Perceptions regarding the difficulty of achieving English pronunciation skills may 
be linked to L1/nationality (cf. Cenoz & Lecumberri, 1999; Simon & Taverniers, 
2011), and while there are commonalities, beliefs regarding effective learning 
strategies have been found to differ according to learner L1/nationality (Nowacka, 
2012). Such beliefs may lead to pre-conceptions relating to the effectiveness of 
ASR-CALL activities, which may affect student engagement. This study explores 
adult students’ engagement with ASR-CALL activities and aims to address the 
following research questions. 


¢ Do students think pronunciation activities with ASR help them improve 
their pronunciation? 


¢ Do students in four countries (China, Vietnam, Italy, and Saudi Arabia) 
make different use of ASR-CALL activity features? 

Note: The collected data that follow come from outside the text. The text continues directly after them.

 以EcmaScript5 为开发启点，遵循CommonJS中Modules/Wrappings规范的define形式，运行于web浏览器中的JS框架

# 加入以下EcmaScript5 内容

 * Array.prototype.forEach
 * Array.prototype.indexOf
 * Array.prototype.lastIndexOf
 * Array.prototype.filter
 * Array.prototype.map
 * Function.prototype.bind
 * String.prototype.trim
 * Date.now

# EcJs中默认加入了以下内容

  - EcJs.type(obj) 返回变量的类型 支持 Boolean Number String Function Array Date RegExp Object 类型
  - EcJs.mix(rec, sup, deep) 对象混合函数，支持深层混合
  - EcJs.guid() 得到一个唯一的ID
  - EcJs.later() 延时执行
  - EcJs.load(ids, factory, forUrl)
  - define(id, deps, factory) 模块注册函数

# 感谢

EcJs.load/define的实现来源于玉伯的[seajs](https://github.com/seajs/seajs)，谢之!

e Are there differences between L1s and age groups in students’ beliefs and 
perceptions on learning pronunciation using ASR? 


2. Method 


2.1. Context and participants 


Wall Street English uses proprietary learning content to deliver a blended-learning 
course, offering a combination of multimedia self-study lessons and face-to-face 
teacher-led classes. It incorporated ASR word-level pronunciation feedback into 
three multimedia activity types: (1) repeat and practise, (2) read and record, and 
(3) conversation. 


Students were exposed to these ASR activities as part of their course over six 
weeks. Researchers had access to anonymised back-end data at the end. Participants 
(N=2,867) completed ASR-powered course activities, and 482 of these responded 
to an optional, anonymous online questionnaire. There was an unequal age range 
distribution in questionnaire participants in terms of the most common age groups: 
19-40 in China, 16-40 in Vietnam, 16-30 in Saudi Arabia, and 23-60 in Italy 
(Table 1).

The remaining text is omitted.